Stored items
◇ ◇ ◇ ◇ ◇
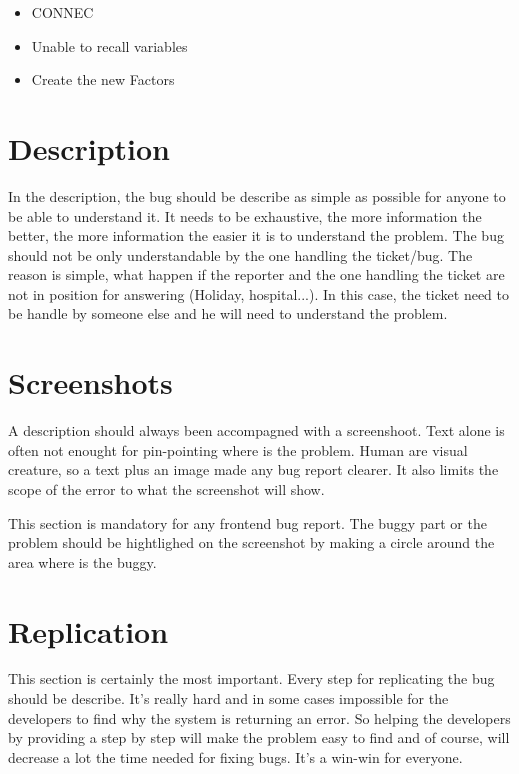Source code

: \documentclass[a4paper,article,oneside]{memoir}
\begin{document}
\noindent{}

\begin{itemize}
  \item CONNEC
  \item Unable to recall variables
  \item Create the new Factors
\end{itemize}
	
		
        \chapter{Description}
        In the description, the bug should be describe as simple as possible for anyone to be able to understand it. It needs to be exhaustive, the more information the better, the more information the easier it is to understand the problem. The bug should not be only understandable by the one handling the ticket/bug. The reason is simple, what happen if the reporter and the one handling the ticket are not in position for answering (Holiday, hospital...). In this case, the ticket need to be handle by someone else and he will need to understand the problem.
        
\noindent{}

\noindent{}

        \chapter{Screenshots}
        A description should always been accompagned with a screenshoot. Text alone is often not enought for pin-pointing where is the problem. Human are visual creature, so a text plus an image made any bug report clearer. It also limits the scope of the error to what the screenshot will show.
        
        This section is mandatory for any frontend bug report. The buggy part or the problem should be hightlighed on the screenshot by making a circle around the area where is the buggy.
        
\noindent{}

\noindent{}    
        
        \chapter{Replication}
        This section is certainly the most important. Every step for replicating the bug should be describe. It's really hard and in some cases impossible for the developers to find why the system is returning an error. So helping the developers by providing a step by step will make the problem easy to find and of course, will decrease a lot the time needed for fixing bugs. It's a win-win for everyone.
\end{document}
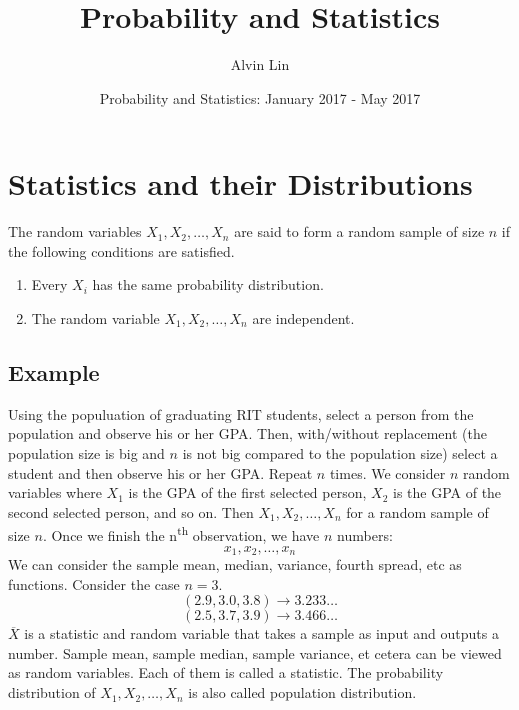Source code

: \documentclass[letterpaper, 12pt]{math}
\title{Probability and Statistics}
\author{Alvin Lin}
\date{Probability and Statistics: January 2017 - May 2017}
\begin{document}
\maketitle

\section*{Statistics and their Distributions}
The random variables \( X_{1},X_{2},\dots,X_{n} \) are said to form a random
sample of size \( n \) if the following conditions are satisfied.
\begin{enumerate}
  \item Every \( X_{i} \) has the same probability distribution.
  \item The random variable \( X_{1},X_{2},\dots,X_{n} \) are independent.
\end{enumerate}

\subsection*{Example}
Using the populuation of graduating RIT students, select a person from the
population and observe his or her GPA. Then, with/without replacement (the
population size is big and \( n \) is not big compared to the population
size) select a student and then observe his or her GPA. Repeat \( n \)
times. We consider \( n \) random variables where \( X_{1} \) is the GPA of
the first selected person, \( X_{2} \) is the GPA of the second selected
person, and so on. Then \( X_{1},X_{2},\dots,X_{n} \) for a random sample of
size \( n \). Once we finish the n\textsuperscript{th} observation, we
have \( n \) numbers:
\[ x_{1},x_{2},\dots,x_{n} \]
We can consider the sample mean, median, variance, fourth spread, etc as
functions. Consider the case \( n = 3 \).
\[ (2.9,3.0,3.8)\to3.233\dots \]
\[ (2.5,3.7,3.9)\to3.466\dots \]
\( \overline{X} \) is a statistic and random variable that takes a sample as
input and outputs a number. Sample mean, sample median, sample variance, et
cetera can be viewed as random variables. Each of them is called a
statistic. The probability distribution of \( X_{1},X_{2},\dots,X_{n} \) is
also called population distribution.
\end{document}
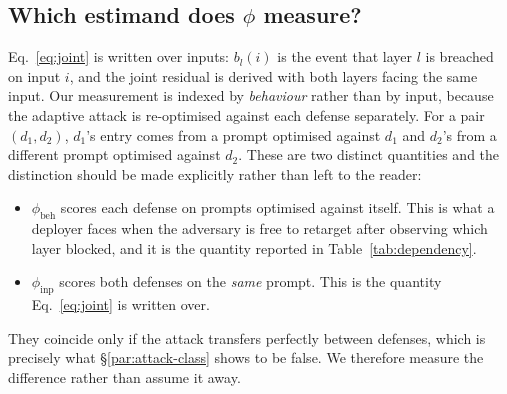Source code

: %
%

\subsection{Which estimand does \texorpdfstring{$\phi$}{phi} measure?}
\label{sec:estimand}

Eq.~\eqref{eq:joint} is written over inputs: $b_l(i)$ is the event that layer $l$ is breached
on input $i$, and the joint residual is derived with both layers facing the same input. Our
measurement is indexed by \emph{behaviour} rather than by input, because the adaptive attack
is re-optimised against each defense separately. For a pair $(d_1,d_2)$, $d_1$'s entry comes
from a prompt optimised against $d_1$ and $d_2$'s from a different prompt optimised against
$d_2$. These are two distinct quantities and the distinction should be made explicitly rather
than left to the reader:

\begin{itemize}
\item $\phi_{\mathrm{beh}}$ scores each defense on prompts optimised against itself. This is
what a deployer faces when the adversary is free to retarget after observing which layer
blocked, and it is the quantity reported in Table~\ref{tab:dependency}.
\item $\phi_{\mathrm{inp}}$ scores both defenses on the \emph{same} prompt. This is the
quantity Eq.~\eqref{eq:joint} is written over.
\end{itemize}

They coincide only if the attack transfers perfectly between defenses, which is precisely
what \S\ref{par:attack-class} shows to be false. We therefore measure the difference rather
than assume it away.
◇ ◇ ◇ ◇ ◇
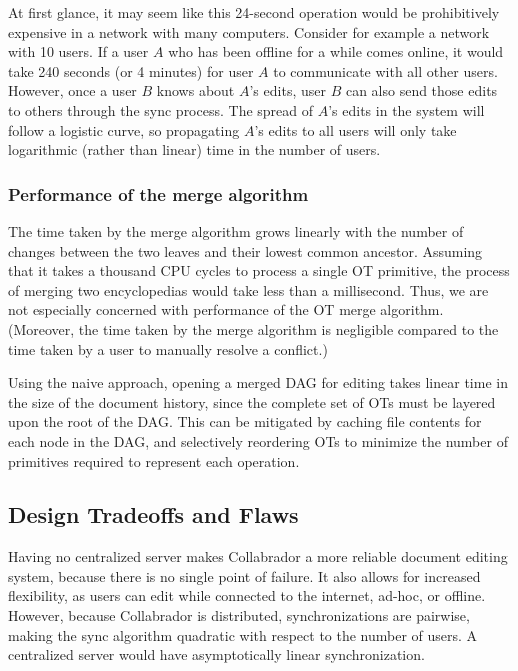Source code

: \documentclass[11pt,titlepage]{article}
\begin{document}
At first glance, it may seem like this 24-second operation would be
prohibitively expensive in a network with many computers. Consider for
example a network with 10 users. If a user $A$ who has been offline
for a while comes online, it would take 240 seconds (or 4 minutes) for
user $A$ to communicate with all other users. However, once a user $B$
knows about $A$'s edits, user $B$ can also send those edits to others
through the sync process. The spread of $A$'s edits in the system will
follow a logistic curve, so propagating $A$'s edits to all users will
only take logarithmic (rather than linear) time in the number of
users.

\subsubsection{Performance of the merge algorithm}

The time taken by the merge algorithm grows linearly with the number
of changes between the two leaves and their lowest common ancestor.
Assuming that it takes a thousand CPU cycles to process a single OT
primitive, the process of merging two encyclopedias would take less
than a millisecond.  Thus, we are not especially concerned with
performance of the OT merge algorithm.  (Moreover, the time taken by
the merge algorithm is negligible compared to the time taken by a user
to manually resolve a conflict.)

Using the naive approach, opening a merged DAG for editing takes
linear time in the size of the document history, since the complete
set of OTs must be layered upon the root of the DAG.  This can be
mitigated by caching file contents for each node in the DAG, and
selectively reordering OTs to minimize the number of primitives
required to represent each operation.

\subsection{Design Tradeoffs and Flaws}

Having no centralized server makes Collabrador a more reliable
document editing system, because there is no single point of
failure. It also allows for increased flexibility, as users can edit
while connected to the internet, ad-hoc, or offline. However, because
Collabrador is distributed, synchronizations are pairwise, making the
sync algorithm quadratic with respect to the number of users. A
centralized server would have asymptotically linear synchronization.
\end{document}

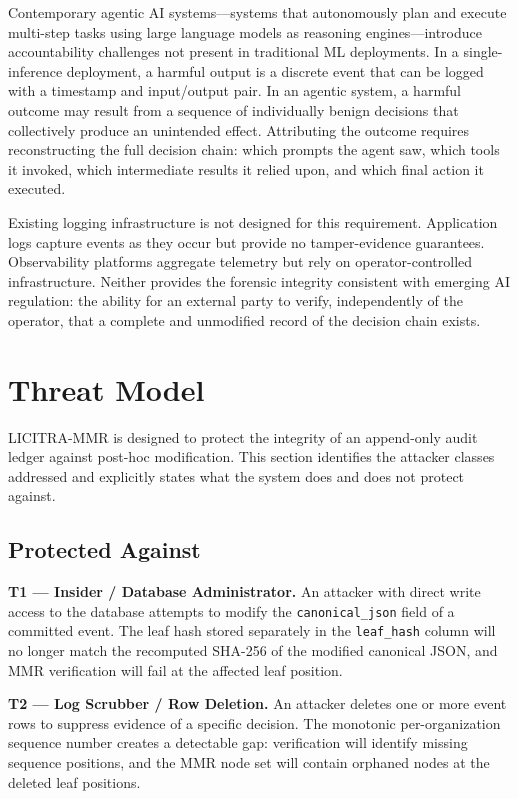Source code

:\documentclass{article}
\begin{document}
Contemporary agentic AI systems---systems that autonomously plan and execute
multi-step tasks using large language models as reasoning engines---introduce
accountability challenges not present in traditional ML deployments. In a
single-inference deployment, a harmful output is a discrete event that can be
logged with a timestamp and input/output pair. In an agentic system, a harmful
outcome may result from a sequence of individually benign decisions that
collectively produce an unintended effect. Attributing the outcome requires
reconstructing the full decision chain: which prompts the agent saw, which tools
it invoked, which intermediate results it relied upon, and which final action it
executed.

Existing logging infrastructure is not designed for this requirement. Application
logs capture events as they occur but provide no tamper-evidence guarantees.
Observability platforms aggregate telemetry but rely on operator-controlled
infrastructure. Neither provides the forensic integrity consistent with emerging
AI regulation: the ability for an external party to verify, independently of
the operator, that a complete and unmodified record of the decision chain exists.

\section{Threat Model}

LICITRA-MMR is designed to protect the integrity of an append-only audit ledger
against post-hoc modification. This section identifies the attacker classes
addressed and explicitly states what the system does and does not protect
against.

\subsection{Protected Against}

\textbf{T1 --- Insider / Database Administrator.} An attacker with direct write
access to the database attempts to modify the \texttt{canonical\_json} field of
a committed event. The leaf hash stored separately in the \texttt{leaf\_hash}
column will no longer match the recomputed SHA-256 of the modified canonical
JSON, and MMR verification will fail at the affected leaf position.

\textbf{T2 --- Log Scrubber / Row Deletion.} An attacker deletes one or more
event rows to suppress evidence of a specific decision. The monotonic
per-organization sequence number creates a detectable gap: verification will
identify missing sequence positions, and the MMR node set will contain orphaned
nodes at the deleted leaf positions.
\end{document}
◇ ◇ ◇ ◇ ◇
The problem: Each line containing the word "outcome" needs to be copied from the data above.

Exercise output:
outcome may result from a sequence of individually benign decisions that
collectively produce an unintended effect. Attributing the outcome requires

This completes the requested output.